New evidence was unveiled during an evidence suppression hearing for an Illinois woman who admitted using a darkweb “murder-for-hire” site to have her former lover’s wife murdered. During the hearing, the court heard the specific details of the defendant’s message to the person she had hired to kill the wife of the man with whom she had been involved.
Tina Jones, 32, had been working at Loyola University Medical Center in Illinois when she and a co-worker had started seeing each other in secret. Her affair partner, reportedly a doctor at the medical facility where she had been working, chose to end his relationship with Jones in late 2017 for unknown reasons. Based on actions later taken by Jones, the man had seemingly made a decision to work on his relationship with his wife. According to Assistant State’s Attorney Demetri Demopoulos and other Illinois government officials, Jones paid almost $11,000 in bitcoin to the fraudulent murder-for-hire site “Costra Nostra” aka the “Cosa Nostra International Network.” The site, like all of the similar sites seen in recent news articles, was a scam operated by the owner of a former murder-for-hire site called “Besa Mafia,” and many others.

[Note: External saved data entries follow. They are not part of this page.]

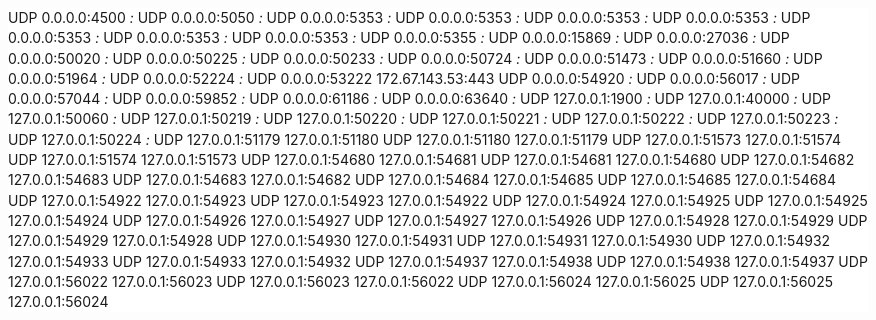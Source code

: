   UDP    0.0.0.0:4500           *:*
  UDP    0.0.0.0:5050           *:*
  UDP    0.0.0.0:5353           *:*
  UDP    0.0.0.0:5353           *:*
  UDP    0.0.0.0:5353           *:*
  UDP    0.0.0.0:5353           *:*
  UDP    0.0.0.0:5353           *:*
  UDP    0.0.0.0:5353           *:*
  UDP    0.0.0.0:5353           *:*
  UDP    0.0.0.0:5355           *:*
  UDP    0.0.0.0:15869          *:*
  UDP    0.0.0.0:27036          *:*
  UDP    0.0.0.0:50020          *:*
  UDP    0.0.0.0:50225          *:*
  UDP    0.0.0.0:50233          *:*
  UDP    0.0.0.0:50724          *:*
  UDP    0.0.0.0:51473          *:*
  UDP    0.0.0.0:51660          *:*
  UDP    0.0.0.0:51964          *:*
  UDP    0.0.0.0:52224          *:*
  UDP    0.0.0.0:53222          172.67.143.53:443
  UDP    0.0.0.0:54920          *:*
  UDP    0.0.0.0:56017          *:*
  UDP    0.0.0.0:57044          *:*
  UDP    0.0.0.0:59852          *:*
  UDP    0.0.0.0:61186          *:*
  UDP    0.0.0.0:63640          *:*
  UDP    127.0.0.1:1900         *:*
  UDP    127.0.0.1:40000        *:*
  UDP    127.0.0.1:50060        *:*
  UDP    127.0.0.1:50219        *:*
  UDP    127.0.0.1:50220        *:*
  UDP    127.0.0.1:50221        *:*
  UDP    127.0.0.1:50222        *:*
  UDP    127.0.0.1:50223        *:*
  UDP    127.0.0.1:50224        *:*
  UDP    127.0.0.1:51179        127.0.0.1:51180
  UDP    127.0.0.1:51180        127.0.0.1:51179
  UDP    127.0.0.1:51573        127.0.0.1:51574
  UDP    127.0.0.1:51574        127.0.0.1:51573
  UDP    127.0.0.1:54680        127.0.0.1:54681
  UDP    127.0.0.1:54681        127.0.0.1:54680
  UDP    127.0.0.1:54682        127.0.0.1:54683
  UDP    127.0.0.1:54683        127.0.0.1:54682
  UDP    127.0.0.1:54684        127.0.0.1:54685
  UDP    127.0.0.1:54685        127.0.0.1:54684
  UDP    127.0.0.1:54922        127.0.0.1:54923
  UDP    127.0.0.1:54923        127.0.0.1:54922
  UDP    127.0.0.1:54924        127.0.0.1:54925
  UDP    127.0.0.1:54925        127.0.0.1:54924
  UDP    127.0.0.1:54926        127.0.0.1:54927
  UDP    127.0.0.1:54927        127.0.0.1:54926
  UDP    127.0.0.1:54928        127.0.0.1:54929
  UDP    127.0.0.1:54929        127.0.0.1:54928
  UDP    127.0.0.1:54930        127.0.0.1:54931
  UDP    127.0.0.1:54931        127.0.0.1:54930
  UDP    127.0.0.1:54932        127.0.0.1:54933
  UDP    127.0.0.1:54933        127.0.0.1:54932
  UDP    127.0.0.1:54937        127.0.0.1:54938
  UDP    127.0.0.1:54938        127.0.0.1:54937
  UDP    127.0.0.1:56022        127.0.0.1:56023
  UDP    127.0.0.1:56023        127.0.0.1:56022
  UDP    127.0.0.1:56024        127.0.0.1:56025
  UDP    127.0.0.1:56025        127.0.0.1:56024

Thanks to a well-known researcher of scams on onion services, people working with the CBS program “48 Hours” notified Illinois law enforcement about Jones’ plot to have her romantic rival murdered. According to the Woodridge Police Department, CBS warned them of the attack on April 12, 2018. The information provided to the Woodridge Police Department indicated that in January 2018, Jones had paid for the assassination of her lover’s wife. On April 17, Jones turned herself into the police. The DuPage County State Attorney Robert B. Berlin announced, on April 18, that Jones had been charged with a single count of attempted first degree murder, four counts of the solicitation of murder-for-hire, and two counts of solicitation of murder.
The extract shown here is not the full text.